(Reuters) - Crown Resorts Ltd (CWN.AX) on Thursday said “VIP” sales at its Australian resorts sank 46% during the July-Oct. 20 period as the international tourist market for the casino operator remained under pressure.
VIP sales are largely made up of visitors on package deals from China, which is the world’s biggest source of tourists. Slowing growth in the world’s second-largest economy due to a bruising trade war with Washington has pressured spending by Chinese high-rollers, hurting Australian casino operators such as Crown and smaller peer Star Entertainment (SGR.AX).

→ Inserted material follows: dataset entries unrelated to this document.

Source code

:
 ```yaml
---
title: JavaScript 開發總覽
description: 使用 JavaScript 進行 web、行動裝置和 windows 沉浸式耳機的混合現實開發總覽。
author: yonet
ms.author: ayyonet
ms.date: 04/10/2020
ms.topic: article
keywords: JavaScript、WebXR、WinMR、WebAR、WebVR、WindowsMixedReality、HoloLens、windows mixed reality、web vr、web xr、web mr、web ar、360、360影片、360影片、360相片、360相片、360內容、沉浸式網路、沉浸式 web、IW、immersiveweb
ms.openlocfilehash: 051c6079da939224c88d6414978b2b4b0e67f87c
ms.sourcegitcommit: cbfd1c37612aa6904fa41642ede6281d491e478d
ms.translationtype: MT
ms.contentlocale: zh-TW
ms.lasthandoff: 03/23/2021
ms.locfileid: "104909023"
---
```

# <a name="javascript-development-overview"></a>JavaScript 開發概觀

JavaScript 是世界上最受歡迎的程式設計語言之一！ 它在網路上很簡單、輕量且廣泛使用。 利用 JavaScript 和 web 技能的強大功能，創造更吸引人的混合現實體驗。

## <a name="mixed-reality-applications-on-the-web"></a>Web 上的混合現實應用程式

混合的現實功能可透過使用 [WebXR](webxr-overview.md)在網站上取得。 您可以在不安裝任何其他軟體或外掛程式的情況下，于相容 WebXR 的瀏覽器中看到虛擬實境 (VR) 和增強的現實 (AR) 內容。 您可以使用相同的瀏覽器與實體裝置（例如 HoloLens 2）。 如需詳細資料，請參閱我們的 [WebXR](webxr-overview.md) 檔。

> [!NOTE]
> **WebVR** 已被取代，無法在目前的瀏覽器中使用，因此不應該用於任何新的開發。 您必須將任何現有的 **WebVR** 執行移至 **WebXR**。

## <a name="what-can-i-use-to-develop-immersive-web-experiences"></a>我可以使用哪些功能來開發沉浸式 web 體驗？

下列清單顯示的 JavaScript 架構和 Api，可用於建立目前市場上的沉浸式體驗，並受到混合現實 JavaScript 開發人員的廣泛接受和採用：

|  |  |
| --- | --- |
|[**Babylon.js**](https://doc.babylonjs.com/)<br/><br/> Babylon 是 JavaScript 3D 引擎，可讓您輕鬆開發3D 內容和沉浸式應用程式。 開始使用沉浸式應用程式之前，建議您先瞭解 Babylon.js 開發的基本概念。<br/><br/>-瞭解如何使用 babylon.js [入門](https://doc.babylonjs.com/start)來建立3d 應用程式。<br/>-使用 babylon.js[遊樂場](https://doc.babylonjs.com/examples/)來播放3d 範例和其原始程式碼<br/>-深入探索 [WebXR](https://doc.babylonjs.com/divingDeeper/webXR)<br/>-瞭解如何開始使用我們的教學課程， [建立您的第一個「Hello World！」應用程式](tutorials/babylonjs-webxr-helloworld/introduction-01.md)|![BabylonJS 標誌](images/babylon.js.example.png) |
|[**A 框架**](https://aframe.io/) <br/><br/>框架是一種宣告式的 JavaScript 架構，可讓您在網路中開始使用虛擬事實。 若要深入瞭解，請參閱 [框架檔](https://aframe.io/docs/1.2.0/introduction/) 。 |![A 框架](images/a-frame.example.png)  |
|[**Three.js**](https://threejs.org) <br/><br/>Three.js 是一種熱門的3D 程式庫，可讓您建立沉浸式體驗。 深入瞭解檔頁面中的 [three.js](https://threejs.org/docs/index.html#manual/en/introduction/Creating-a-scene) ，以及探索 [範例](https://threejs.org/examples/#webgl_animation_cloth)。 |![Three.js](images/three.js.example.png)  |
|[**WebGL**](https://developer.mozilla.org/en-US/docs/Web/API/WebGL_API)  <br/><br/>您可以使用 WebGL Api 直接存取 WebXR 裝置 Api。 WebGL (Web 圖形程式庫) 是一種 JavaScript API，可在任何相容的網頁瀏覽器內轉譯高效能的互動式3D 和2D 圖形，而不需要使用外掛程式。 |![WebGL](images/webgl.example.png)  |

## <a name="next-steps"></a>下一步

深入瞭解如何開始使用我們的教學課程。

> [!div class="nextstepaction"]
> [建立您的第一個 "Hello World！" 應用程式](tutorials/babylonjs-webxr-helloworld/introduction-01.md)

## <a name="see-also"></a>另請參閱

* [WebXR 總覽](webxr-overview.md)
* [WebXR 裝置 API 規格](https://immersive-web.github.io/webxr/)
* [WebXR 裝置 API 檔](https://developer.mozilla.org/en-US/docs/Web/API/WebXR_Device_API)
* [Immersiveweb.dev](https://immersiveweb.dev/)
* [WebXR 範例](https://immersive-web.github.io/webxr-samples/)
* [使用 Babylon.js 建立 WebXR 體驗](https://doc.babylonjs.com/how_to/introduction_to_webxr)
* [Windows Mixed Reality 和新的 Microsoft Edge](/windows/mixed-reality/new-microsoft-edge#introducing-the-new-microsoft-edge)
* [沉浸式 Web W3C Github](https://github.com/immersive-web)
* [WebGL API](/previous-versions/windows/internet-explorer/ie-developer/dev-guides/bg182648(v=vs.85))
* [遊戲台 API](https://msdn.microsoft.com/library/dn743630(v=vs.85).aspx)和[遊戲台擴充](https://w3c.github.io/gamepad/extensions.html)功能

Excluding VIP sales, however, revenue from main floor gaming rose 2% during the period, despite sluggish consumer spending in Australia.
Crown shares climbed as much as 1%, hitting their highest in more than three weeks, while the broader Australian benchmark was 0.6% higher.

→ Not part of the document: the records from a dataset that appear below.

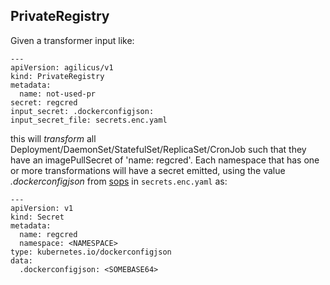 ## PrivateRegistry

Given a transformer input like:

```
---
apiVersion: agilicus/v1
kind: PrivateRegistry
metadata:
  name: not-used-pr
secret: regcred
input_secret: .dockerconfigjson:
input_secret_file: secrets.enc.yaml
```

this will _transform_ all Deployment/DaemonSet/StatefulSet/ReplicaSet/CronJob
such that they have an imagePullSecret of 'name: regcred'. Each namespace
that has one or more transformations will have a secret emitted,
using the value _.dockerconfigjson_ from [sops](https://github.com/mozilla/sops)
in `secrets.enc.yaml` as:

```
---
apiVersion: v1
kind: Secret
metadata:
  name: regcred
  namespace: <NAMESPACE>
type: kubernetes.io/dockerconfigjson
data:
  .dockerconfigjson: <SOMEBASE64>
```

The company, founded and part-owned by billionaire James Packer, has been caught in the cross-hairs of three regulatory probes triggered by media reports alleging the company flouted visa rules.
“Let me be clear – Crown does not tolerate any illegal activity by its employees or its patrons,” executive Chairman John Alexander said in a statement.

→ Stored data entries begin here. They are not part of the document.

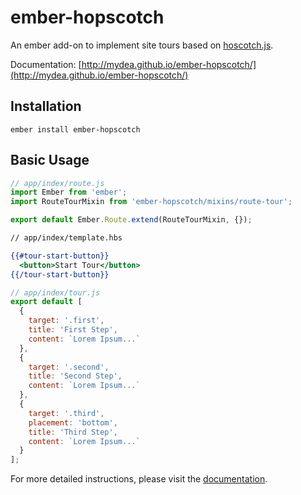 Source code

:# ember-hopscotch

An ember add-on to implement site tours based on
[hoscotch.js](http://linkedin.github.io/hopscotch).

Documentation: [http://mydea.github.io/ember-hopscotch/](http://mydea.github.io/ember-hopscotch/)

## Installation

`ember install ember-hopscotch`

## Basic Usage

```js
// app/index/route.js
import Ember from 'ember';
import RouteTourMixin from 'ember-hopscotch/mixins/route-tour';

export default Ember.Route.extend(RouteTourMixin, {});
```

```handlebars
// app/index/template.hbs

{{#tour-start-button}}
  <button>Start Tour</button>
{{/tour-start-button}}
```

```js
// app/index/tour.js
export default [
  {
    target: '.first',
    title: 'First Step',
    content: `Lorem Ipsum...`
  },
  {
    target: '.second',
    title: 'Second Step',
    content: `Lorem Ipsum...`
  },
  {
    target: '.third',
    placement: 'bottom',
    title: 'Third Step',
    content: `Lorem Ipsum...`
  }
];
```

For more detailed instructions, please visit the [documentation](http://mydea.github.io/ember-hopscotch/).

“The Victorian and New South Wales regulators have taken a decision to examine issues raised in recent media reports and, out of respect for those inquiries, I won’t, and can’t, go into any detail,” Alexander added.
Australia’s law enforcement anti-corruption watchdog is also investigating the allegations.
The company also said it is focused on the completion of Crown Sydney, a new complex on the waterfront of Australia’s biggest city, on time and on budget.